» **MATERIAL SUPPLIED**
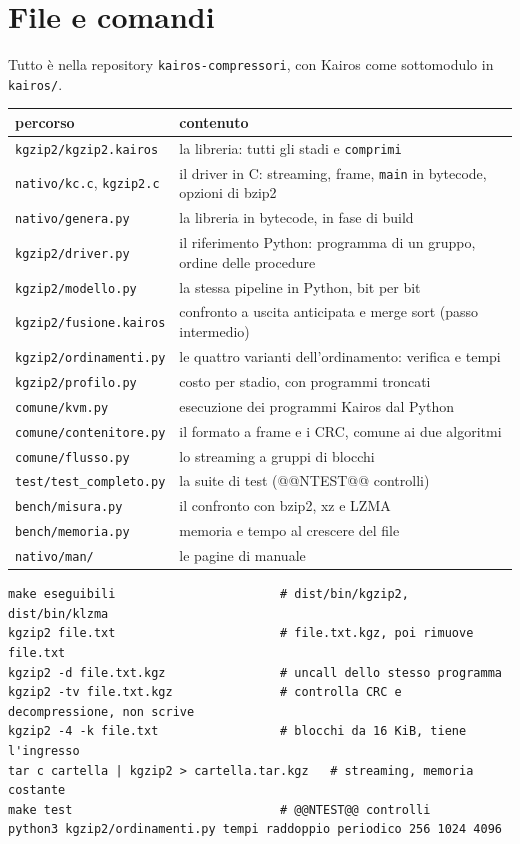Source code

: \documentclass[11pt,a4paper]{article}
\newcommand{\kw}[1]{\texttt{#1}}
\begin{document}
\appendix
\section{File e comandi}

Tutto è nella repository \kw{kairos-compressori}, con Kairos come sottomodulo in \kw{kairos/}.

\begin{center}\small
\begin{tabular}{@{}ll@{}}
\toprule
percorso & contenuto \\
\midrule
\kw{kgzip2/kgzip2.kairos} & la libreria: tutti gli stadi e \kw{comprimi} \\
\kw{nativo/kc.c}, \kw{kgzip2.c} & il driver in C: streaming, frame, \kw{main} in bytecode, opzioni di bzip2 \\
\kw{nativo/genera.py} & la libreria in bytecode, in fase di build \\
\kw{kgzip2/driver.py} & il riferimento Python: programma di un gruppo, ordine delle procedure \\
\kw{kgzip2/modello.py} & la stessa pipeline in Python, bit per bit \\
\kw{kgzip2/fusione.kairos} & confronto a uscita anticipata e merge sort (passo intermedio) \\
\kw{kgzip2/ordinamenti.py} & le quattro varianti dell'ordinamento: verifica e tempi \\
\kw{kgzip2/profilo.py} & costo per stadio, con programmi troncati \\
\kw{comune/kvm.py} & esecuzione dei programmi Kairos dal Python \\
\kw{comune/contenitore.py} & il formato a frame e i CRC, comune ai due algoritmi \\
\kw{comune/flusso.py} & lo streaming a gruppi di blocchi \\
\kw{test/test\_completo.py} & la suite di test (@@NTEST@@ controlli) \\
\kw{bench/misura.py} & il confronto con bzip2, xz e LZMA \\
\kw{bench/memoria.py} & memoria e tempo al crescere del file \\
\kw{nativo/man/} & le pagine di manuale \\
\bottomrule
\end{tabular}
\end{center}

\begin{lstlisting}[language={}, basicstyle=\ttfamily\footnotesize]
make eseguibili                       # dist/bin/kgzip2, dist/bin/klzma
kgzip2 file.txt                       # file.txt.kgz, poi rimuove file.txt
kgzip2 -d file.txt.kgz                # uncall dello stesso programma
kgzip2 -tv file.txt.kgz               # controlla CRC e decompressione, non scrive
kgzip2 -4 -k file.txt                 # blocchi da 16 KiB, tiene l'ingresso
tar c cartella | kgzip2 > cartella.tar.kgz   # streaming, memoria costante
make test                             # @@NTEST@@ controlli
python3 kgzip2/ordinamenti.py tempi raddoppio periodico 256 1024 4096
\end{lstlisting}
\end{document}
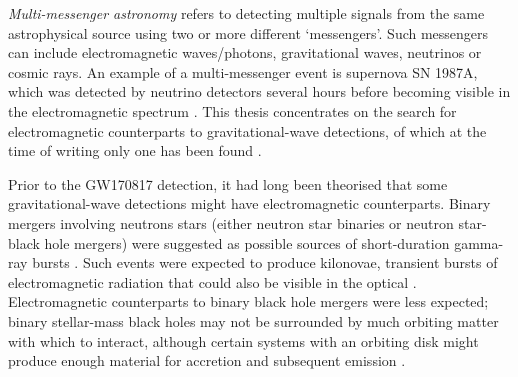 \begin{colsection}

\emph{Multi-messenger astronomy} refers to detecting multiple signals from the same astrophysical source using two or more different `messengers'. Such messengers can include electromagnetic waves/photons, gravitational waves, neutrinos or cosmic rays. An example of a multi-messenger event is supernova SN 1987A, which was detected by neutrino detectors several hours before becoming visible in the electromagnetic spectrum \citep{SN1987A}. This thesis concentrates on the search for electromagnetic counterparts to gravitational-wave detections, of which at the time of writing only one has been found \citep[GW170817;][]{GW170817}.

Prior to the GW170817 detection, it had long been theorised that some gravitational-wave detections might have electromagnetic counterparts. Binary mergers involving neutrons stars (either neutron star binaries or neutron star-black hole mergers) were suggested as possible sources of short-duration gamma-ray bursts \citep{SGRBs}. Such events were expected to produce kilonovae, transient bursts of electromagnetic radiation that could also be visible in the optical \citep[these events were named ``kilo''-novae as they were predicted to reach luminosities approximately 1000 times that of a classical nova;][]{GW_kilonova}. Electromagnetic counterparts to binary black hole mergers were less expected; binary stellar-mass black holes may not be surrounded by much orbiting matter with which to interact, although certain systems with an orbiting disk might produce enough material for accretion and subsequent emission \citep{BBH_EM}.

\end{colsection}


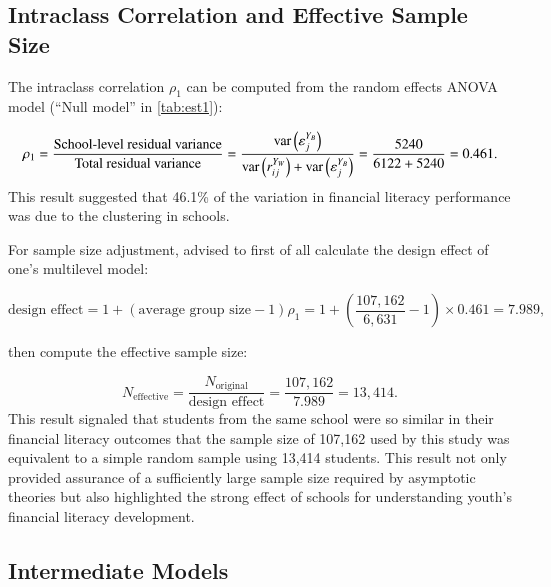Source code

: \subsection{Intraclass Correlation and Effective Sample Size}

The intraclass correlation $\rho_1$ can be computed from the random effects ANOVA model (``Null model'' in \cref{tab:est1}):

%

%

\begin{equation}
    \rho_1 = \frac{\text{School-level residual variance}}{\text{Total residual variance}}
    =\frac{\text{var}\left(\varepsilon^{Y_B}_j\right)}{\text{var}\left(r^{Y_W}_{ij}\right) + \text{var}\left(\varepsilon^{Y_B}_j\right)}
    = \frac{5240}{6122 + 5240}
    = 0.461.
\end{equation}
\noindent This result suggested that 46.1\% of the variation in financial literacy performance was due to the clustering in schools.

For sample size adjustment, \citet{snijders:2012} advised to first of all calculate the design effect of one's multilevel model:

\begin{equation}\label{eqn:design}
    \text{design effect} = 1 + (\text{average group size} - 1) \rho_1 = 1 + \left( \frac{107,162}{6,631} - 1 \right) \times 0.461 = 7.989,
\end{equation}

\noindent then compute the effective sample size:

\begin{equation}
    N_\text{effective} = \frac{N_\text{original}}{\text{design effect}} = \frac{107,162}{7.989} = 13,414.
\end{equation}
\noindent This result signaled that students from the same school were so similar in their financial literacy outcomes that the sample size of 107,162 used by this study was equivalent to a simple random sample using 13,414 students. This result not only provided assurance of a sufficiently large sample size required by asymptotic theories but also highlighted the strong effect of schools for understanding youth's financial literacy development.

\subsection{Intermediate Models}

...

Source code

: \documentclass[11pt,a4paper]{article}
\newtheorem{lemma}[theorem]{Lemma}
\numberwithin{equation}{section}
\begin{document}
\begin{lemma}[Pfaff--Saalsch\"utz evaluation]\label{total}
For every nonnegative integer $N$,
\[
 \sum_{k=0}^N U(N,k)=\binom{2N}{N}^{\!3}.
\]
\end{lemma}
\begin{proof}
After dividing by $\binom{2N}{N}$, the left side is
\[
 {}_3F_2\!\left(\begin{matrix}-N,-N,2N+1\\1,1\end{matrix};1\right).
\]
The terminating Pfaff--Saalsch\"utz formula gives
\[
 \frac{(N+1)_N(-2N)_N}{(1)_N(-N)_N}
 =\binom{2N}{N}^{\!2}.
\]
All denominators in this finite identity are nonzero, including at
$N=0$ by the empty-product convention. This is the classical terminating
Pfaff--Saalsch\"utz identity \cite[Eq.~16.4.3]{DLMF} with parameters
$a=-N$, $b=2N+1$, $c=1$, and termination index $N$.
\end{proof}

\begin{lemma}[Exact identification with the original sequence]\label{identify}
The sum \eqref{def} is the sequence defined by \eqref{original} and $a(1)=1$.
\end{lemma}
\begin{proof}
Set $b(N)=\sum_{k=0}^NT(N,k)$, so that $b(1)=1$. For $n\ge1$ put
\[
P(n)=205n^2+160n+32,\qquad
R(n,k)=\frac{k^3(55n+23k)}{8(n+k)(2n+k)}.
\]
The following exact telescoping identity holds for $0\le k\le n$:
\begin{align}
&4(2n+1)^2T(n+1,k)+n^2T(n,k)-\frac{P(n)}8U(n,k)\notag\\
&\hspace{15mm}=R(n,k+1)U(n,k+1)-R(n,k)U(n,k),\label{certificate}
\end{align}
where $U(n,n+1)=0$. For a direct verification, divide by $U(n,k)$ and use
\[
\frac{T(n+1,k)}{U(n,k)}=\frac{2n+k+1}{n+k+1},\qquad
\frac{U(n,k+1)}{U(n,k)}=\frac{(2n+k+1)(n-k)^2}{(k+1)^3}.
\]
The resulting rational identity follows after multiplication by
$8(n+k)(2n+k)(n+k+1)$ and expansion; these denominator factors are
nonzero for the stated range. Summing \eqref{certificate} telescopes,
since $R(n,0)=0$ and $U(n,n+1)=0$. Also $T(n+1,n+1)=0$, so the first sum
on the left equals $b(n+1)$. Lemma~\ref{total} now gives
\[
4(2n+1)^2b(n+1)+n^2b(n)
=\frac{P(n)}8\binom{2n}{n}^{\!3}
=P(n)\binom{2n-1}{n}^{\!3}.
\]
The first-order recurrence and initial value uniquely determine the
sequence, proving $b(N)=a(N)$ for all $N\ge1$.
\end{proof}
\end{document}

--

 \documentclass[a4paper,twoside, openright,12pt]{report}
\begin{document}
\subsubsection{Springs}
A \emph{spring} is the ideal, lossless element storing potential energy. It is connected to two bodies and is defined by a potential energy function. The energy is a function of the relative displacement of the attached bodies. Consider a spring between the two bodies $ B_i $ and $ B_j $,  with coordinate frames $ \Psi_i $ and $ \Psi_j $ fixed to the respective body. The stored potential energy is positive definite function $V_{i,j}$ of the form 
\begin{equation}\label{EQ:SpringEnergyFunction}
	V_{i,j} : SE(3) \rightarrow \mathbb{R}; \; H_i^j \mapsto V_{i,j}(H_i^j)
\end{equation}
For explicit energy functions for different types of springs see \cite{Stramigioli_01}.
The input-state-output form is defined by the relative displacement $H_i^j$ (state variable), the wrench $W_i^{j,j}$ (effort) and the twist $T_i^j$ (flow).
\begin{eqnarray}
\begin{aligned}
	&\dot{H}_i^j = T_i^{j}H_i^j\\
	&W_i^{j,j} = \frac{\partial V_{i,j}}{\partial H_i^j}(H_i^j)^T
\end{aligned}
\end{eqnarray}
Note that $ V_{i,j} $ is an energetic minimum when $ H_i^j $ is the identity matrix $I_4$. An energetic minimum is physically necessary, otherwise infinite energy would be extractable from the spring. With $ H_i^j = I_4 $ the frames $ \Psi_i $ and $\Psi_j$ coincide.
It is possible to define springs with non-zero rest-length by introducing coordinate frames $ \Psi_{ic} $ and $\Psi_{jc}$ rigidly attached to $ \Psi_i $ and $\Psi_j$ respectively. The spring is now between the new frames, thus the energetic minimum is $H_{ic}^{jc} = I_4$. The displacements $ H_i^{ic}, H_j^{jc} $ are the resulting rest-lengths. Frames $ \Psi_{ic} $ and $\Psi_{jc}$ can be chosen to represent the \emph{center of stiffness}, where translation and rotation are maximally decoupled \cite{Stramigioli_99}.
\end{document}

» **PROBLEM**
In the records above, find the lines containing "eqref" and copy them.

» **TASK ANSWER**
The sum \eqref{def} is the sequence defined by \eqref{original} and $a(1)=1$.
nonzero for the stated range. Summing \eqref{certificate} telescopes,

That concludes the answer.